Exercise | Copy the lines below that contain "migration".

[Saved data entries]
=-=-=

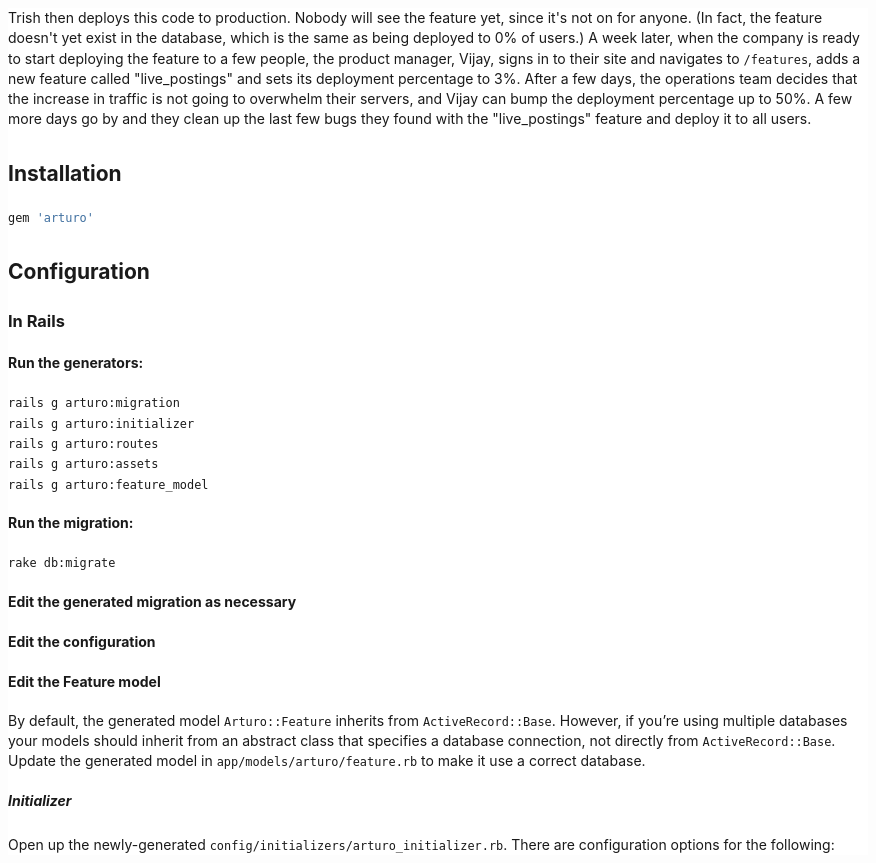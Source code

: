 Trish then deploys this code to production. Nobody will see the feature yet,
since it's not on for anyone. (In fact, the feature doesn't yet exist
in the database, which is the same as being deployed to 0% of users.) A week
later, when the company is ready to start deploying the feature to a few
people, the product manager, Vijay, signs in to their site and navigates
to `/features`, adds a new feature called "live_postings" and sets its
deployment percentage to 3%. After a few days, the operations team decides
that the increase in traffic is not going to overwhelm their servers, and
Vijay can bump the deployment percentage up to 50%. A few more days go by
and they clean up the last few bugs they found with the "live_postings"
feature and deploy it to all users.

## Installation


```Ruby
gem 'arturo'
```

## Configuration

### In Rails

#### Run the generators:

```
rails g arturo:migration
rails g arturo:initializer
rails g arturo:routes
rails g arturo:assets
rails g arturo:feature_model
```

#### Run the migration:

```
rake db:migrate
```

#### Edit the generated migration as necessary

#### Edit the configuration

#### Edit the Feature model

By default, the generated model `Arturo::Feature` inherits from `ActiveRecord::Base`. However, if you’re using multiple databases your models should inherit from an abstract class that specifies a database connection, not directly from `ActiveRecord::Base`. Update the generated model in `app/models/arturo/feature.rb` to make it use a correct database. 

##### Initializer

Open up the newly-generated `config/initializers/arturo_initializer.rb`.
There are configuration options for the following:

=-=-=

Exercise solution |
rails g arturo:migration
#### Run the migration:
#### Edit the generated migration as necessary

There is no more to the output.